ACTIVITY =>
Below are the entries. Transcribe exactly the lines from the one with "To select a Plate" through the one with "The second step", ends included, and leave out all others.

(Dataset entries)
+ + + + +

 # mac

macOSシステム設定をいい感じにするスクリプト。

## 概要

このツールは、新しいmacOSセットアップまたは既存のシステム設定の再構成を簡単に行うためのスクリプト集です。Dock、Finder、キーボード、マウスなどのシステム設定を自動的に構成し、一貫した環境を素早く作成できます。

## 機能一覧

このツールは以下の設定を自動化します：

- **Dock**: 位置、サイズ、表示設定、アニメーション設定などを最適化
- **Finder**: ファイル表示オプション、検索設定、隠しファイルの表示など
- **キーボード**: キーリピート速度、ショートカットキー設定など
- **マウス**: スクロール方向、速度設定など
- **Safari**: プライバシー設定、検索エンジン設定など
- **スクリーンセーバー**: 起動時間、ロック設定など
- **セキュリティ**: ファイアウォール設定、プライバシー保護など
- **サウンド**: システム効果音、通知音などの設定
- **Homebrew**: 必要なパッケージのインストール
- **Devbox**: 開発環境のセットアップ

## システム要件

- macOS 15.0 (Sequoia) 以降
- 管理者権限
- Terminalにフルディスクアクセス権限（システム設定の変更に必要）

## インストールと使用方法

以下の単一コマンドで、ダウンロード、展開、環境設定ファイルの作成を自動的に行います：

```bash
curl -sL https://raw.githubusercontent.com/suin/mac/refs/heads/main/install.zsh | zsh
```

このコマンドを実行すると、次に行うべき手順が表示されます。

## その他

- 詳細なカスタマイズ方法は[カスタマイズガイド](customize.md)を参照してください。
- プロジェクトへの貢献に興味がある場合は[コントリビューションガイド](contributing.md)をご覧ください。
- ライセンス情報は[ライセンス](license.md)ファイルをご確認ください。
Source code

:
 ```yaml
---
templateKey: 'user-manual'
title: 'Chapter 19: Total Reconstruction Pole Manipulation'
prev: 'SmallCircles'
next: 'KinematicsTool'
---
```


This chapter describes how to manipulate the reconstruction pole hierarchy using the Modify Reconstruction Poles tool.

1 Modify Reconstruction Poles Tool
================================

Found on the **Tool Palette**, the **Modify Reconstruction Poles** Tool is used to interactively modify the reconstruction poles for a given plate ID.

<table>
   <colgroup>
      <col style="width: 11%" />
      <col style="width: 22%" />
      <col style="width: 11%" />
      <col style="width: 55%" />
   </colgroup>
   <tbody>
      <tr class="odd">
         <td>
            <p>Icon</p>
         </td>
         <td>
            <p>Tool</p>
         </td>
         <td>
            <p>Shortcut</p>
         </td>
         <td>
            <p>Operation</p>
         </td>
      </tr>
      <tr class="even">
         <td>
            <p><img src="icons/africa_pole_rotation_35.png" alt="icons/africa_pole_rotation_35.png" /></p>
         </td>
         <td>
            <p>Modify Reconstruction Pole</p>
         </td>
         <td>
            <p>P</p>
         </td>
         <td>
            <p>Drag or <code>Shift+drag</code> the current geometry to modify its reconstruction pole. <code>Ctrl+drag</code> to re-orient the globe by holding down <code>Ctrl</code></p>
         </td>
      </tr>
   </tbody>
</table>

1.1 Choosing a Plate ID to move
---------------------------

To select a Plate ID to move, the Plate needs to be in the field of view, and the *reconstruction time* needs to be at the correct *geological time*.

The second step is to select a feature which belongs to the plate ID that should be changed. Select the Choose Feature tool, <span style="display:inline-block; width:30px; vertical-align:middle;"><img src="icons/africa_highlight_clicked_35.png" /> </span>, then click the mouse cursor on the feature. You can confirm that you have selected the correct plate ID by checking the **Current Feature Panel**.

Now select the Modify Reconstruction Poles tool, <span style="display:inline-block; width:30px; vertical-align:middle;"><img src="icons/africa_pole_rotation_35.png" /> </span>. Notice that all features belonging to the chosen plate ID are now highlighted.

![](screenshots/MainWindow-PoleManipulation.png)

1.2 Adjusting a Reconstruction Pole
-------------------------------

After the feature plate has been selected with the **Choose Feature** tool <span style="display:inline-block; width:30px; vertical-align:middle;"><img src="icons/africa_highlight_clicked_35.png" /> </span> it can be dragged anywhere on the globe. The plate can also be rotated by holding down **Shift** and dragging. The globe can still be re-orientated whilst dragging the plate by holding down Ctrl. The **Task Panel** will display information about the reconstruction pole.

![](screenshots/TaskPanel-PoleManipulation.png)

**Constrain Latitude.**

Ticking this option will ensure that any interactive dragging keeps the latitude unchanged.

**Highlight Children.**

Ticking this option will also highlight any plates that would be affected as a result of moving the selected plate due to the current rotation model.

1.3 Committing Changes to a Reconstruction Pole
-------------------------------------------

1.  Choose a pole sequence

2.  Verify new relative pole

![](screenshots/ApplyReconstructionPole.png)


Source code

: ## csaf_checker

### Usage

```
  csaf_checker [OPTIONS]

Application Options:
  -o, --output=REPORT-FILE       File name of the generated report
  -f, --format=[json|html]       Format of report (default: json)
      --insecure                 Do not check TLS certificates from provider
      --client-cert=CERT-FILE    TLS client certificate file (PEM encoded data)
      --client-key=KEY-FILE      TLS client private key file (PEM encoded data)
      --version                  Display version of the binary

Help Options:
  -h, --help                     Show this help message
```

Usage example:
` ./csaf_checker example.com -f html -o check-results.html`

+ + + + +

SOLUTION TO THIS EXERCISE =>
To select a Plate ID to move, the Plate needs to be in the field of view, and the *reconstruction time* needs to be at the correct *geological time*.

The second step is to select a feature which belongs to the plate ID that should be changed. Select the Choose Feature tool, <span style="display:inline-block; width:30px; vertical-align:middle;"><img src="icons/africa_highlight_clicked_35.png" /> </span>, then click the mouse cursor on the feature. You can confirm that you have selected the correct plate ID by checking the **Current Feature Panel**.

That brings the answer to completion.